Por otro lado, es de vital importancia que tomemos en cuenta que la psicología y en particular la del trabajo, debe considerar aspectos etnográficos en el estudio de su objeto de estudios tal y como lo señalan Rodríguez y Ramírez (2003) al darle importancia a los aspectos que inciden sobre el trabajador mexicano con nuestras idiosincrasias y características muy peculiares de sincretismo cultural. Y con ello llevar a cabo mayor número de investigaciones que sirvan de aplicación a nuestra realidad.
Bibliografía


Boyett, Joseph y Boyett, Jimmie (1999) Hablan los gurús, Capítulo 7, Negocios, Trabajo y Sociedad, Ed. Grupo Editorial Norma, México, 346- 354 pp.

Carbó, Ponce, Esteve. (1999) Manual de Psicología Aplicada a la Empresa, Ed. Granica, S.A., España, 278 pp.
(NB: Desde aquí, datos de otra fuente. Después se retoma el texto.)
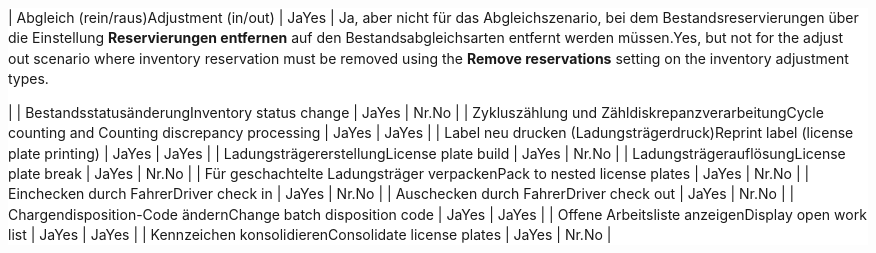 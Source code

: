 | <span data-ttu-id="f0c2f-446">Abgleich (rein/raus)</span><span class="sxs-lookup"><span data-stu-id="f0c2f-446">Adjustment (in/out)</span></span>                                | <span data-ttu-id="f0c2f-447">Ja</span><span class="sxs-lookup"><span data-stu-id="f0c2f-447">Yes</span></span> | <span data-ttu-id="f0c2f-448">Ja, aber nicht für das Abgleichszenario, bei dem Bestandsreservierungen über die Einstellung **Reservierungen entfernen** auf den Bestandsabgleichsarten entfernt werden müssen.</span><span class="sxs-lookup"><span data-stu-id="f0c2f-448">Yes, but not for the adjust out scenario where inventory reservation must be removed using the **Remove reservations** setting on the inventory adjustment types.</span></span></p>                           |
| <span data-ttu-id="f0c2f-449">Bestandsstatusänderung</span><span class="sxs-lookup"><span data-stu-id="f0c2f-449">Inventory status change</span></span>                            | <span data-ttu-id="f0c2f-450">Ja</span><span class="sxs-lookup"><span data-stu-id="f0c2f-450">Yes</span></span> | <span data-ttu-id="f0c2f-451">Nr.</span><span class="sxs-lookup"><span data-stu-id="f0c2f-451">No</span></span>                           |
| <span data-ttu-id="f0c2f-452">Zykluszählung und Zähldiskrepanzverarbeitung</span><span class="sxs-lookup"><span data-stu-id="f0c2f-452">Cycle counting and Counting discrepancy processing</span></span> | <span data-ttu-id="f0c2f-453">Ja</span><span class="sxs-lookup"><span data-stu-id="f0c2f-453">Yes</span></span> | <span data-ttu-id="f0c2f-454">Ja</span><span class="sxs-lookup"><span data-stu-id="f0c2f-454">Yes</span></span>                           |
| <span data-ttu-id="f0c2f-455">Label neu drucken (Ladungsträgerdruck)</span><span class="sxs-lookup"><span data-stu-id="f0c2f-455">Reprint label (license plate printing)</span></span>             | <span data-ttu-id="f0c2f-456">Ja</span><span class="sxs-lookup"><span data-stu-id="f0c2f-456">Yes</span></span> | <span data-ttu-id="f0c2f-457">Ja</span><span class="sxs-lookup"><span data-stu-id="f0c2f-457">Yes</span></span>                          |
| <span data-ttu-id="f0c2f-458">Ladungsträgererstellung</span><span class="sxs-lookup"><span data-stu-id="f0c2f-458">License plate build</span></span>                                | <span data-ttu-id="f0c2f-459">Ja</span><span class="sxs-lookup"><span data-stu-id="f0c2f-459">Yes</span></span> | <span data-ttu-id="f0c2f-460">Nr.</span><span class="sxs-lookup"><span data-stu-id="f0c2f-460">No</span></span>                           |
| <span data-ttu-id="f0c2f-461">Ladungsträgerauflösung</span><span class="sxs-lookup"><span data-stu-id="f0c2f-461">License plate break</span></span>                                | <span data-ttu-id="f0c2f-462">Ja</span><span class="sxs-lookup"><span data-stu-id="f0c2f-462">Yes</span></span> | <span data-ttu-id="f0c2f-463">Nr.</span><span class="sxs-lookup"><span data-stu-id="f0c2f-463">No</span></span>                           |
| <span data-ttu-id="f0c2f-464">Für geschachtelte Ladungsträger verpacken</span><span class="sxs-lookup"><span data-stu-id="f0c2f-464">Pack to nested license plates</span></span>                                | <span data-ttu-id="f0c2f-465">Ja</span><span class="sxs-lookup"><span data-stu-id="f0c2f-465">Yes</span></span> | <span data-ttu-id="f0c2f-466">Nr.</span><span class="sxs-lookup"><span data-stu-id="f0c2f-466">No</span></span>                           |
| <span data-ttu-id="f0c2f-467">Einchecken durch Fahrer</span><span class="sxs-lookup"><span data-stu-id="f0c2f-467">Driver check in</span></span>                                    | <span data-ttu-id="f0c2f-468">Ja</span><span class="sxs-lookup"><span data-stu-id="f0c2f-468">Yes</span></span> | <span data-ttu-id="f0c2f-469">Nr.</span><span class="sxs-lookup"><span data-stu-id="f0c2f-469">No</span></span>                           |
| <span data-ttu-id="f0c2f-470">Auschecken durch Fahrer</span><span class="sxs-lookup"><span data-stu-id="f0c2f-470">Driver check out</span></span>                                   | <span data-ttu-id="f0c2f-471">Ja</span><span class="sxs-lookup"><span data-stu-id="f0c2f-471">Yes</span></span> | <span data-ttu-id="f0c2f-472">Nr.</span><span class="sxs-lookup"><span data-stu-id="f0c2f-472">No</span></span>                           |
| <span data-ttu-id="f0c2f-473">Chargendisposition-Code ändern</span><span class="sxs-lookup"><span data-stu-id="f0c2f-473">Change batch disposition code</span></span>                      | <span data-ttu-id="f0c2f-474">Ja</span><span class="sxs-lookup"><span data-stu-id="f0c2f-474">Yes</span></span> | <span data-ttu-id="f0c2f-475">Ja</span><span class="sxs-lookup"><span data-stu-id="f0c2f-475">Yes</span></span>                          |
| <span data-ttu-id="f0c2f-476">Offene Arbeitsliste anzeigen</span><span class="sxs-lookup"><span data-stu-id="f0c2f-476">Display open work list</span></span>                             | <span data-ttu-id="f0c2f-477">Ja</span><span class="sxs-lookup"><span data-stu-id="f0c2f-477">Yes</span></span> | <span data-ttu-id="f0c2f-478">Ja</span><span class="sxs-lookup"><span data-stu-id="f0c2f-478">Yes</span></span>                          |
| <span data-ttu-id="f0c2f-479">Kennzeichen konsolidieren</span><span class="sxs-lookup"><span data-stu-id="f0c2f-479">Consolidate license plates</span></span>                         | <span data-ttu-id="f0c2f-480">Ja</span><span class="sxs-lookup"><span data-stu-id="f0c2f-480">Yes</span></span> | <span data-ttu-id="f0c2f-481">Nr.</span><span class="sxs-lookup"><span data-stu-id="f0c2f-481">No</span></span>                           |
Galindo, Edgar (1999) Análisis del desarrollo de la Psicología en México hasta 1990 en: http://www.psicolatina.org/Dos/analisis_psicol.html

Muchinsky, Paul M. (2002) Psicología Aplicada al Trabajo, 6ª. Edición, Ed. Thomson Editores, S. A. de C. V. , México, 3 – 21 pp

Rodríguez E., Mauro, Ramírez B., Patricia. (2003) Psicología del Mexicano en el Trabajo, Ed. McGraw – Hill/Interamericana de Editores, S.A de C.V., México, 130 pp.

Tyson, Shaun y Jackson, Tony. (1997) La esencia del Comportamiento Organizacional Ed. Prentice – may Hispanoamericana, S.A de C.V. México, 69-217 pp.